Jacqui and I look at each other. Two things are clear. Firstly, it's possible English is his second language. Secondly, he probably only knows the word 'communist' from Apartheid propaganda days, and is a little out of his depth. After all, he's only about eighteen, and can't be expected to know what such things mean.

I figure he means that because the old place used to have a load of Soviet-realist film posters on the walls, this could be construed to mean that the previous owners were Soviet-realists themselves. In a limited field of experience, this could be interpreted as being of the communist persuasion. But it's fine. We kinda figure that he means that the old Question Mark used to have somewhat of a Bohemian slant.

Jacqui orders the oxtail with veggies. It arrives in a small potjie, and smells delicious. I've ordered the bacon and avo burger, "Welllllllll-done," I tell the waitress, "with no fat on the bacon, and please toast the insides of the bun."

"Is jy eintlik Afrikaans?" she asks.

"No," I say, "I'm English."

"Oh," she says, "you speak with an Afrikaans accent, so I thought you were actually Afrikaans."

"I had an Afrikaans girlfriend," I tell her. And in fact, that's why Jacqui and I are at the Question Mark. We're catching a bite to eat before heading across the road to Tokyo Star for Antoinette's welcome-home party. She's been in New York for several months working on her masters degree and being with her new husband, a writer and filmmaker.

But frankly, I'm baffled. Many people ask me if I'm British, and I'm not aware of having any serious Afrikaans in my vocal makeup. In fact, one of Antoinette's favourite laughs was to ask me to say the word 'strikkie' whenever her other Afrikaans friends were around. And while my spoken Afrikaans is pretty damn good for a scurrilous half-Jew like myself, my mouth just cannot bend around the rolled-R coming after the ST. Yeesh. Hilarity ensues whenever I try that. (But just try getting Antoinette to say the Yiddish word, 'Schmooze'. We'll see who's laughing then.)

My burger arrives just after Jacqui's dish, and I wish I'd ordered hers instead of mine. But the burger's great.

"Would you like a taste?" she asks. I nod, and she assembles an assortment of the veggies and some of the tenderest oxtail I've seen trembling off a bone. The gravy smells divine. She prods the fork into my mouth. And it's delicious.

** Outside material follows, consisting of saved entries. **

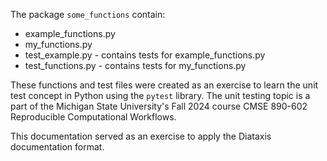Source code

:The package `some_functions` contain:

- example_functions.py
- my_functions.py
- test_example.py - contains tests for example_functions.py
- test_functions.py - contains tests for my_functions.py

These functions and test files were created as an exercise to learn the unit test concept in Python using the `pytest` library. The unit testing topic is a part of the Michigan State University's Fall 2024 course CMSE 890-602 Reproducible Computational Workflows.

This documentation served as an exercise to apply the Diataxis documentation format.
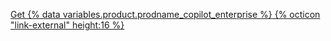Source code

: <a href="https://github.com/github-copilot/business_signup/choose_business_type/?utm_source=copilot_business_docs" target="_blank" class="btn btn-primary mt-3 mr-3 no-underline"><span>Get {% data variables.product.prodname_copilot_enterprise %}</span> {% octicon "link-external" height:16 %}</a>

"Everything all right?" says an older gay-looking man of the straight-looking, straight-acting variety.

"This oxtail is worth coming here for," I say.

"Thank you!" he says. "We're rather famous for it nowadays. I'm Ivan, the owner." He goes on to tell us that he bought the Question Mark in September, and got back from Malaysia, where he owns a factory manufacturing hand-drying machines, to find that the managers he'd installed had run the place into the ground. They'd gone so far as to steal plates of food to get enough money for their next drug fix.

"I love the art," says Jacqui. Which gets us a guided tour around the gallery, and an invitation to the next drag show on Wednesday.

"A very classy act," says Ivan. "And your R120 includes dinner and the show."